■ Task to complete: Images are to be excluded, and the rest of the data repeated exactly.

Entries taken from a collection
═══

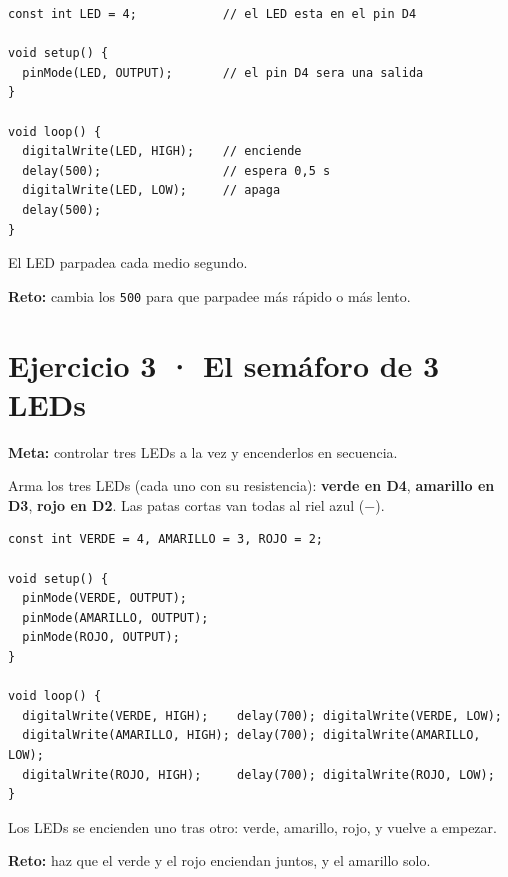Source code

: \documentclass[10pt,letterpaper]{article}
\begin{document}
\begin{lstlisting}[style=arduino]
const int LED = 4;            // el LED esta en el pin D4

void setup() {
  pinMode(LED, OUTPUT);       // el pin D4 sera una salida
}

void loop() {
  digitalWrite(LED, HIGH);    // enciende
  delay(500);                 // espera 0,5 s
  digitalWrite(LED, LOW);     // apaga
  delay(500);
}
\end{lstlisting}

\begin{veras}El LED parpadea cada medio segundo.\end{veras}
\begin{reto}\textbf{Reto:} cambia los \texttt{500} para que parpadee más rápido o más lento.\end{reto}

\section{Ejercicio 3 · El semáforo de 3 LEDs}
\begin{objetivo}\textbf{Meta:} controlar tres LEDs a la vez y encenderlos en secuencia.\end{objetivo}

Arma los tres LEDs (cada uno con su resistencia): \textbf{verde en D4}, \textbf{amarillo en D3},
\textbf{rojo en D2}. Las patas cortas van todas al riel azul ($-$).

\begin{lstlisting}[style=arduino]
const int VERDE = 4, AMARILLO = 3, ROJO = 2;

void setup() {
  pinMode(VERDE, OUTPUT);
  pinMode(AMARILLO, OUTPUT);
  pinMode(ROJO, OUTPUT);
}

void loop() {
  digitalWrite(VERDE, HIGH);    delay(700); digitalWrite(VERDE, LOW);
  digitalWrite(AMARILLO, HIGH); delay(700); digitalWrite(AMARILLO, LOW);
  digitalWrite(ROJO, HIGH);     delay(700); digitalWrite(ROJO, LOW);
}
\end{lstlisting}

\begin{veras}Los LEDs se encienden uno tras otro: verde, amarillo, rojo, y vuelve a empezar.\end{veras}
\begin{reto}\textbf{Reto:} haz que el verde y el rojo enciendan juntos, y el amarillo solo.\end{reto}
\end{document}
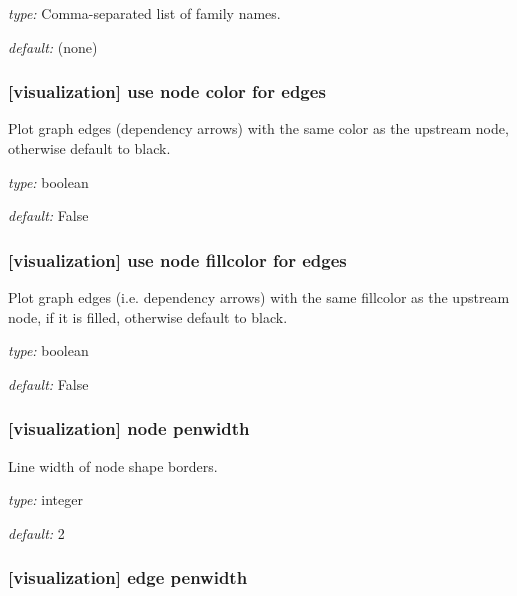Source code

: \begin{myitemize}
    \item {\em type:} Comma-separated list of family names.
    \item {\em default:} (none)
\end{myitemize}

\subsubsection[use node color for edges]{[visualization] \textrightarrow use node color for edges}

Plot graph edges (dependency arrows) with the same color as the upstream
node, otherwise default to black.

\begin{myitemize}
    \item {\em type:} boolean
    \item {\em default:} False
\end{myitemize}

\subsubsection[use node fillcolor for edges]{[visualization] \textrightarrow use node fillcolor for edges}

Plot graph edges (i.e. dependency arrows) with the same fillcolor as the
upstream node, if it is filled, otherwise default to black.

\begin{myitemize}
    \item {\em type:} boolean
    \item {\em default:} False
\end{myitemize}

\subsubsection[node penwidth]{[visualization] \textrightarrow node penwidth}

Line width of node shape borders.

\begin{myitemize}
    \item {\em type:} integer
    \item {\em default:} 2
\end{myitemize}

\subsubsection[edge penwidth]{[visualization] \textrightarrow edge penwidth}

═══

■ Final answer:
Source code

: \documentclass[10pt,letterpaper]{article}
\begin{document}
\begin{lstlisting}[style=arduino]
const int LED = 4;            // el LED esta en el pin D4

void setup() {
  pinMode(LED, OUTPUT);       // el pin D4 sera una salida
}

void loop() {
  digitalWrite(LED, HIGH);    // enciende
  delay(500);                 // espera 0,5 s
  digitalWrite(LED, LOW);     // apaga
  delay(500);
}
\end{lstlisting}

\begin{veras}El LED parpadea cada medio segundo.\end{veras}
\begin{reto}\textbf{Reto:} cambia los \texttt{500} para que parpadee más rápido o más lento.\end{reto}

\section{Ejercicio 3 · El semáforo de 3 LEDs}
\begin{objetivo}\textbf{Meta:} controlar tres LEDs a la vez y encenderlos en secuencia.\end{objetivo}

Arma los tres LEDs (cada uno con su resistencia): \textbf{verde en D4}, \textbf{amarillo en D3},
\textbf{rojo en D2}. Las patas cortas van todas al riel azul ($-$).

\begin{lstlisting}[style=arduino]
const int VERDE = 4, AMARILLO = 3, ROJO = 2;

void setup() {
  pinMode(VERDE, OUTPUT);
  pinMode(AMARILLO, OUTPUT);
  pinMode(ROJO, OUTPUT);
}

void loop() {
  digitalWrite(VERDE, HIGH);    delay(700); digitalWrite(VERDE, LOW);
  digitalWrite(AMARILLO, HIGH); delay(700); digitalWrite(AMARILLO, LOW);
  digitalWrite(ROJO, HIGH);     delay(700); digitalWrite(ROJO, LOW);
}
\end{lstlisting}

\begin{veras}Los LEDs se encienden uno tras otro: verde, amarillo, rojo, y vuelve a empezar.\end{veras}
\begin{reto}\textbf{Reto:} haz que el verde y el rojo enciendan juntos, y el amarillo solo.\end{reto}
\end{document}
Source code

: \begin{myitemize}
    \item {\em type:} Comma-separated list of family names.
    \item {\em default:} (none)
\end{myitemize}

\subsubsection[use node color for edges]{[visualization] \textrightarrow use node color for edges}

Plot graph edges (dependency arrows) with the same color as the upstream
node, otherwise default to black.

\begin{myitemize}
    \item {\em type:} boolean
    \item {\em default:} False
\end{myitemize}

\subsubsection[use node fillcolor for edges]{[visualization] \textrightarrow use node fillcolor for edges}

Plot graph edges (i.e. dependency arrows) with the same fillcolor as the
upstream node, if it is filled, otherwise default to black.

\begin{myitemize}
    \item {\em type:} boolean
    \item {\em default:} False
\end{myitemize}

\subsubsection[node penwidth]{[visualization] \textrightarrow node penwidth}

Line width of node shape borders.

\begin{myitemize}
    \item {\em type:} integer
    \item {\em default:} 2
\end{myitemize}

\subsubsection[edge penwidth]{[visualization] \textrightarrow edge penwidth}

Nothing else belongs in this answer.